Start of Block
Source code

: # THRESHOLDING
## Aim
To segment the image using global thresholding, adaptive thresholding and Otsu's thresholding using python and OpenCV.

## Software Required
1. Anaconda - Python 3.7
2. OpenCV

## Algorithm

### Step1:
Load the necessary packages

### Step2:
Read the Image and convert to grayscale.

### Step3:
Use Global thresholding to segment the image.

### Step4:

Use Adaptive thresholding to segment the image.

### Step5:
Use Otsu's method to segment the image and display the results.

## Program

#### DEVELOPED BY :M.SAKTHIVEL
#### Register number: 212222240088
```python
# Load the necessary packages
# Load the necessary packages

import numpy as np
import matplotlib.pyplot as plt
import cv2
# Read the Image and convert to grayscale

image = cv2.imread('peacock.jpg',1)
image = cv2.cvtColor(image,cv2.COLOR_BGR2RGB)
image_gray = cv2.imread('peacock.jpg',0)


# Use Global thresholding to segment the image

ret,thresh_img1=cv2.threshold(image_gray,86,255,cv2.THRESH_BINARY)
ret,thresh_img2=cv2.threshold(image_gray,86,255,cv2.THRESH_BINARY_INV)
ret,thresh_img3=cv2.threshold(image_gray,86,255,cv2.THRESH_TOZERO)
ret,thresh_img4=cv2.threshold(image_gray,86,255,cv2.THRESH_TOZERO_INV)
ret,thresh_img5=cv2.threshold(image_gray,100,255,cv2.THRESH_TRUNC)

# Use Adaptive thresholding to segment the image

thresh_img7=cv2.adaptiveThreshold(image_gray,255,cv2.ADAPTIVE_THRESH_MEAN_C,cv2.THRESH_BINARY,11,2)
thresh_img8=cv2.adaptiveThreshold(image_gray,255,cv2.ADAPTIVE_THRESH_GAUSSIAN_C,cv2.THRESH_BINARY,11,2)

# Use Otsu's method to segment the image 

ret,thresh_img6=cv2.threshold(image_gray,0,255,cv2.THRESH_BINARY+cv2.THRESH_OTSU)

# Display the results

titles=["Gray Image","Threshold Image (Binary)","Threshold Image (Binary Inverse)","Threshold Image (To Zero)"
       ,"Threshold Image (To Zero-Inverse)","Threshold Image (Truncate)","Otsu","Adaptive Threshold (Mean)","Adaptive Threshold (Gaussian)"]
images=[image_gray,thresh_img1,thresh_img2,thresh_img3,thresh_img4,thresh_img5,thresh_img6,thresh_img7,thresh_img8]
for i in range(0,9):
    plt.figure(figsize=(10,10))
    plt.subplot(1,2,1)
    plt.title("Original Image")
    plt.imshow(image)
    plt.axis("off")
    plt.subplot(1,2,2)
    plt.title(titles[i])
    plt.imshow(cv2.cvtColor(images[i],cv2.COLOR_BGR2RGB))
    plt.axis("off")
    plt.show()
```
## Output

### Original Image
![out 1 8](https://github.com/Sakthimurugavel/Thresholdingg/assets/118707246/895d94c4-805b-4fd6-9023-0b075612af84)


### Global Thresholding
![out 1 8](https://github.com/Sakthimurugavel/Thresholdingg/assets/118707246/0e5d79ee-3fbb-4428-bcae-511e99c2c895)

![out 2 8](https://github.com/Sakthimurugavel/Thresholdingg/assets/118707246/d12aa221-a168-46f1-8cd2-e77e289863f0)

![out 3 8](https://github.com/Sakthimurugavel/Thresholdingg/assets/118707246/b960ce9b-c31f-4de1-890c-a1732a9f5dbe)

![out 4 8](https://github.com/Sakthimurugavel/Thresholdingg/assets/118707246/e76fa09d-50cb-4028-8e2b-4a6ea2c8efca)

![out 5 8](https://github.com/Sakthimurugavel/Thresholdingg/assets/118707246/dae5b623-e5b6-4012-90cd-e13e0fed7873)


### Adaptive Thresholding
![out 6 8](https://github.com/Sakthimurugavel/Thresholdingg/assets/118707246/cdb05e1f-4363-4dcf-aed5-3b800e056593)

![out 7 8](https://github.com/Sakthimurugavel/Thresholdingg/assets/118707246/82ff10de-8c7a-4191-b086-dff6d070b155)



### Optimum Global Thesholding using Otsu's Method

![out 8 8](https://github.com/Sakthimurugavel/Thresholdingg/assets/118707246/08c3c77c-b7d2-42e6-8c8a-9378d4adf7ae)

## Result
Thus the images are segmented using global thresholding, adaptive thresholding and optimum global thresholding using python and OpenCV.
End of Block
*WHAT IS REQUIRED:* A complete answer gives every line of the data that includes "import".

*ANSWER BELOW:*
import numpy as np
import matplotlib.pyplot as plt
import cv2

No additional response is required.